:: TASK MATERIAL ::
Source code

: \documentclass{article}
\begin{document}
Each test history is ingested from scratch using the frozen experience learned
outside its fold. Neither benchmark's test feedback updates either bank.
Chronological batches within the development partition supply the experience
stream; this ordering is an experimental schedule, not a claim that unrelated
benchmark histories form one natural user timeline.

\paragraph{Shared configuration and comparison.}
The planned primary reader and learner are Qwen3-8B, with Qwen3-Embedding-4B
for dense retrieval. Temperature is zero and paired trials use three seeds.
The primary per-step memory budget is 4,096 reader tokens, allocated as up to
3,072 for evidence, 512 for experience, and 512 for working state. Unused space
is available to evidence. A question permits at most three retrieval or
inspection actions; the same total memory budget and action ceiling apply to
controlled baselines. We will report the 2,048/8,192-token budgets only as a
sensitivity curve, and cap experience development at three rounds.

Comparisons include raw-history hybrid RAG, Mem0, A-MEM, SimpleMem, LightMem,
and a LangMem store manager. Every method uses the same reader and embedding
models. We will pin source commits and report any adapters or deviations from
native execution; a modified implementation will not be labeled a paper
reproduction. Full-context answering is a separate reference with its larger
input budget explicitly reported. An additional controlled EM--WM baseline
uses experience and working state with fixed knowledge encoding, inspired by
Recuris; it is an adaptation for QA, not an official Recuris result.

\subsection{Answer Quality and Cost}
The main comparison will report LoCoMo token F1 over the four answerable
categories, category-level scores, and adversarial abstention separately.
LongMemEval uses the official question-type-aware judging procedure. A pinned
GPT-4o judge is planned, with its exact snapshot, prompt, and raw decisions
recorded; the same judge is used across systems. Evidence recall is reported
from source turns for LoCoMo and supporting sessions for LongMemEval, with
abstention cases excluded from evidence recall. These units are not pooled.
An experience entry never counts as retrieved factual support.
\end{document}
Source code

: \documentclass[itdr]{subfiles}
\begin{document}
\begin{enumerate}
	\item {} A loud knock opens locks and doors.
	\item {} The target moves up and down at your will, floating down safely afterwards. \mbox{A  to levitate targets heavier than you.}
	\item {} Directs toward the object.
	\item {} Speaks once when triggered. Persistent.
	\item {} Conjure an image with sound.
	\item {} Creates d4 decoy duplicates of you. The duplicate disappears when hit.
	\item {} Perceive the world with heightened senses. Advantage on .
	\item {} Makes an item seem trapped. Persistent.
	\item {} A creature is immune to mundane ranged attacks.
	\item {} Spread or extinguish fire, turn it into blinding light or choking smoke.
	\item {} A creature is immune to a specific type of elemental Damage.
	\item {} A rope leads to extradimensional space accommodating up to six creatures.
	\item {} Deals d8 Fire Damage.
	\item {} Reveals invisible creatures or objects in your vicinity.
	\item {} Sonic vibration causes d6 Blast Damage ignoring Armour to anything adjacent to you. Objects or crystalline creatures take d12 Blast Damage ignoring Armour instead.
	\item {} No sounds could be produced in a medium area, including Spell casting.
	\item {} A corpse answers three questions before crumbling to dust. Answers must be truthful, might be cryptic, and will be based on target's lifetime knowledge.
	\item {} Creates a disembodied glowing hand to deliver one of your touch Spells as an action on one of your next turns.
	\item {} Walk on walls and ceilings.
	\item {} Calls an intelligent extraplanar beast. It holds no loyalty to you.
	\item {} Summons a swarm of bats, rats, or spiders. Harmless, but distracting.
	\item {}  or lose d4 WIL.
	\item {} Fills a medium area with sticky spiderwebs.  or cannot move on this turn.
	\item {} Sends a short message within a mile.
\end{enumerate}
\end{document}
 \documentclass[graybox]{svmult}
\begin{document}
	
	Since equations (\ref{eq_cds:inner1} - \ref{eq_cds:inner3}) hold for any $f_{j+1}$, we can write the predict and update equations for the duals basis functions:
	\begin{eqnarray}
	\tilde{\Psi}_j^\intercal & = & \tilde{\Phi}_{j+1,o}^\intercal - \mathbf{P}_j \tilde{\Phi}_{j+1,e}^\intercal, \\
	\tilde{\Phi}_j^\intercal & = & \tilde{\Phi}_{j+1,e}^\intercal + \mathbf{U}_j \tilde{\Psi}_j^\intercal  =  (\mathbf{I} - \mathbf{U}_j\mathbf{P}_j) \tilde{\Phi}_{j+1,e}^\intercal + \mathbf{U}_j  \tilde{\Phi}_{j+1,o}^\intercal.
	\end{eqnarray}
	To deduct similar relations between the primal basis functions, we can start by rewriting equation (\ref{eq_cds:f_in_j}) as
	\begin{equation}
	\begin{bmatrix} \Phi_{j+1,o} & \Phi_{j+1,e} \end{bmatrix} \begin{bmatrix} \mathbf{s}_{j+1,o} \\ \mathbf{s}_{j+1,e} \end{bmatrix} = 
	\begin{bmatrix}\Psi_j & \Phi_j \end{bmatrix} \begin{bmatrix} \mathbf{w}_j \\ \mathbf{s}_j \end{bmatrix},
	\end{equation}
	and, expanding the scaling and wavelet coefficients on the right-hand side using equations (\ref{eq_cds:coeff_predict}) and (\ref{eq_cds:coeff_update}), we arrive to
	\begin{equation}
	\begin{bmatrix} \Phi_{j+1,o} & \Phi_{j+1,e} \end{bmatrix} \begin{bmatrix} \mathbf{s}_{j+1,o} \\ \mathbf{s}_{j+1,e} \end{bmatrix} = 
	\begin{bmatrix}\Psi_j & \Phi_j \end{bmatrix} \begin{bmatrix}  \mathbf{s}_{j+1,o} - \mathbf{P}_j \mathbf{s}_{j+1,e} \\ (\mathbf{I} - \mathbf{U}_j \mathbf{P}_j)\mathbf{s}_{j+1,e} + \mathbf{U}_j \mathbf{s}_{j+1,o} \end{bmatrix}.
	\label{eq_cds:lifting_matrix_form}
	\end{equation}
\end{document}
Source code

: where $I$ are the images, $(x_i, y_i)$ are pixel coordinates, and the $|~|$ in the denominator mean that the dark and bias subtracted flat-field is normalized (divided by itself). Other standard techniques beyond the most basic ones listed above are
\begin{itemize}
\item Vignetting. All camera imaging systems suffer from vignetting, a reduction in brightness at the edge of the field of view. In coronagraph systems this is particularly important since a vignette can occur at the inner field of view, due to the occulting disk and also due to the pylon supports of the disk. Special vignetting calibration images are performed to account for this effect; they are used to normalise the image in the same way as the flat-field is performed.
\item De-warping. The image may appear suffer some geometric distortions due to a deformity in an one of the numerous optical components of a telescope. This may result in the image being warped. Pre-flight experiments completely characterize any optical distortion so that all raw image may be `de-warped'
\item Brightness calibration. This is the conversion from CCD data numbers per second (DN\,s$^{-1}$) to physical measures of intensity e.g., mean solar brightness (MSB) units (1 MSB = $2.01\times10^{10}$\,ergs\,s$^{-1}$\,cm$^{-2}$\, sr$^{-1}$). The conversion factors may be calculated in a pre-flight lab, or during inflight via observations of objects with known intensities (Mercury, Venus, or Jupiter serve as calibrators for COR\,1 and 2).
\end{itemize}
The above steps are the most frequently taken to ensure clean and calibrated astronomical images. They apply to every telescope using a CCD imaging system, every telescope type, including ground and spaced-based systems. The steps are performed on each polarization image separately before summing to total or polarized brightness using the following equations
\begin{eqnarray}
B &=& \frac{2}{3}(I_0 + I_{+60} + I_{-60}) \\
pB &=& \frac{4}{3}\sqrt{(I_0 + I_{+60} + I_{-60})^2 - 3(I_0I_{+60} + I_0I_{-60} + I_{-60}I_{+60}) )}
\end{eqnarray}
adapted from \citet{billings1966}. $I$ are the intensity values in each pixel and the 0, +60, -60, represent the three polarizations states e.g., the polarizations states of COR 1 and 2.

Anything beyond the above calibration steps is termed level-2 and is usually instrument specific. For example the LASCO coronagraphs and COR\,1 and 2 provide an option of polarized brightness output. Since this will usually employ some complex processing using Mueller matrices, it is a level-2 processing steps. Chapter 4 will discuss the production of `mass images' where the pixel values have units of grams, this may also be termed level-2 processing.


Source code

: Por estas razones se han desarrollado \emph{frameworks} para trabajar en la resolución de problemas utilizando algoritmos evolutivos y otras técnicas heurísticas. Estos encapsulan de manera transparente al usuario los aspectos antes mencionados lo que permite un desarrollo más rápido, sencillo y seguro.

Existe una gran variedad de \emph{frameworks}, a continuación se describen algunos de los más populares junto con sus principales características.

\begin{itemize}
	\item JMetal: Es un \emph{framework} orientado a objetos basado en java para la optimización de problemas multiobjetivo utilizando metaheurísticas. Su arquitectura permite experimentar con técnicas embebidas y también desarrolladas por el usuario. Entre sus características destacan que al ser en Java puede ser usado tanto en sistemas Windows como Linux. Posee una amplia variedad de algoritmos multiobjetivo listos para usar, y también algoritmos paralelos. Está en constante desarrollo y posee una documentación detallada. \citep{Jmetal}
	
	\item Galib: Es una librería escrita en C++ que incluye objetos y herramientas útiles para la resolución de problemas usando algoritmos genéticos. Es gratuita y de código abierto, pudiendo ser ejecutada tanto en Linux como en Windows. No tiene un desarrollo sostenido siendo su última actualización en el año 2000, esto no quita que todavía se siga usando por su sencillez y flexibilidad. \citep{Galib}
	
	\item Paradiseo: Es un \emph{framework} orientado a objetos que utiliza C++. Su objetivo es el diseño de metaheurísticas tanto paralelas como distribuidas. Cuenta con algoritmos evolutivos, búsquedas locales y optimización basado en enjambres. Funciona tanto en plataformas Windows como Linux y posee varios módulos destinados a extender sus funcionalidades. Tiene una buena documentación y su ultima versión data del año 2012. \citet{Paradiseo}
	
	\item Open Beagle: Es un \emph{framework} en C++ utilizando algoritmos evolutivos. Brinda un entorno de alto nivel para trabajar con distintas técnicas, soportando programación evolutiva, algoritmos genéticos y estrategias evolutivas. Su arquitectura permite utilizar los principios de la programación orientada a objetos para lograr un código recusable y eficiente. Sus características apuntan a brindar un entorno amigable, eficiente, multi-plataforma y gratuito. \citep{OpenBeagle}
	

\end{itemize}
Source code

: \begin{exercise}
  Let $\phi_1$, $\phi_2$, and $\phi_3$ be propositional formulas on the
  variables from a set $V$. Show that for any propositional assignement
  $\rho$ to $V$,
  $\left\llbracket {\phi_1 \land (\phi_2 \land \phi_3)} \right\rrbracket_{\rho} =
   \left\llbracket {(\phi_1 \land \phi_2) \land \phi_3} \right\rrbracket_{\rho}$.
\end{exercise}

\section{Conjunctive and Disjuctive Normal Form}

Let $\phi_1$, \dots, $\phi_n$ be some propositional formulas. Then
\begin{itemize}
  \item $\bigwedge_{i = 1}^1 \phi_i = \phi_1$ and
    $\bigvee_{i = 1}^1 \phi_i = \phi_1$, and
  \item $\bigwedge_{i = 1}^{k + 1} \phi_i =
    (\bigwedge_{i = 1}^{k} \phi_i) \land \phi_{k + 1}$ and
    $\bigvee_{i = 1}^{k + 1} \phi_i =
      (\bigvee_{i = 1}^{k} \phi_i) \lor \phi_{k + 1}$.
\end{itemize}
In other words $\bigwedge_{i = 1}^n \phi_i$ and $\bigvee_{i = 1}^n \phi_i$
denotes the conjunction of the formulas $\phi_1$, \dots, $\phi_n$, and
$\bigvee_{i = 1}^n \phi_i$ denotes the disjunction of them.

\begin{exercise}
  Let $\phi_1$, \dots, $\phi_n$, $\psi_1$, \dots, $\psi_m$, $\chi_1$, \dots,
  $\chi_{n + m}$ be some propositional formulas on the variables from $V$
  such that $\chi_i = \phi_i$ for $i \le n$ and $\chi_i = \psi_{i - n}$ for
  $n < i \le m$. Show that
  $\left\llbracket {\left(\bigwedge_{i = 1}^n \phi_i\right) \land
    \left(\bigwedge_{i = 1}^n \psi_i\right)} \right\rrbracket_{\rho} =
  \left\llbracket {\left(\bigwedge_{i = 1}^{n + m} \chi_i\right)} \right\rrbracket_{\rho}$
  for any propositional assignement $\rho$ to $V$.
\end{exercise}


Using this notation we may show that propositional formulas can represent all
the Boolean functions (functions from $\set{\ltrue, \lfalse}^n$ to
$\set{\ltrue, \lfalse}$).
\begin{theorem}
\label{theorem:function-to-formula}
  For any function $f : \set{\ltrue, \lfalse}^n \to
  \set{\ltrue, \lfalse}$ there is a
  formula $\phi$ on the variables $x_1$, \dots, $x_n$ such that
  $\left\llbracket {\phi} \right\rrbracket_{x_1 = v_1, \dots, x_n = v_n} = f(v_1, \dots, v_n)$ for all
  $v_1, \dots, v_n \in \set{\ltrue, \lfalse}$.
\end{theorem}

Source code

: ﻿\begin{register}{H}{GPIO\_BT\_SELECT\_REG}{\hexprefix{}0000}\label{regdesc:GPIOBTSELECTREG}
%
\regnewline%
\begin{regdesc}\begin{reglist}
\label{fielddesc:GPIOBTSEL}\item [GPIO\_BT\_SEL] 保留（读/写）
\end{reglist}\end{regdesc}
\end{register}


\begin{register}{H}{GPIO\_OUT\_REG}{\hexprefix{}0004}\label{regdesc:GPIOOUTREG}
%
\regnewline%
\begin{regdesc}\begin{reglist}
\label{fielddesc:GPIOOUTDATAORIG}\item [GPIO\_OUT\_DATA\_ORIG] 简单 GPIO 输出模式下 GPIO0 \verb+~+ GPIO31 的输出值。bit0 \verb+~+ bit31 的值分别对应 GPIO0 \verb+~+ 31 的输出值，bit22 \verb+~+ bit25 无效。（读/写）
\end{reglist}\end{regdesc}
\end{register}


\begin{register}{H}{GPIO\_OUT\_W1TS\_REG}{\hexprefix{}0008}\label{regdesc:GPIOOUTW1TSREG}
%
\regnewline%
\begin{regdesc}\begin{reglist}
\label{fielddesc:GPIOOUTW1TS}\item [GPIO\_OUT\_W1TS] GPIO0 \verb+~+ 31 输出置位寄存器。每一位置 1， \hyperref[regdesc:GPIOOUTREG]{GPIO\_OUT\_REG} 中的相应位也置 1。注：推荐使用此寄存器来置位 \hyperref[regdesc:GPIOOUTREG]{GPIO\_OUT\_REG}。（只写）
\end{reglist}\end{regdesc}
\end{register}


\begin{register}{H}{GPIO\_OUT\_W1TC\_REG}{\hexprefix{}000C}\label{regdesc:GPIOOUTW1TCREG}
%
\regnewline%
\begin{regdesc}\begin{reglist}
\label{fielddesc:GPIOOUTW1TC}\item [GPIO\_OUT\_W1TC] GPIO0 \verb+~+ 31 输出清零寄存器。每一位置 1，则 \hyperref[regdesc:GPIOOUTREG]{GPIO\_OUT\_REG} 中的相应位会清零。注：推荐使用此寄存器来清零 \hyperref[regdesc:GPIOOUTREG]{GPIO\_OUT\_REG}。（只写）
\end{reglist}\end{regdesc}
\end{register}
:::
=== AIM OF THE EXERCISE ===
Once you find the line containing "benchmark histories form", stop: reproduce exactly that line and every line of the data before it, and nothing else.

=== SOLUTION ===
Source code

: \documentclass{article}
\begin{document}
Each test history is ingested from scratch using the frozen experience learned
outside its fold. Neither benchmark's test feedback updates either bank.
Chronological batches within the development partition supply the experience
stream; this ordering is an experimental schedule, not a claim that unrelated
benchmark histories form one natural user timeline.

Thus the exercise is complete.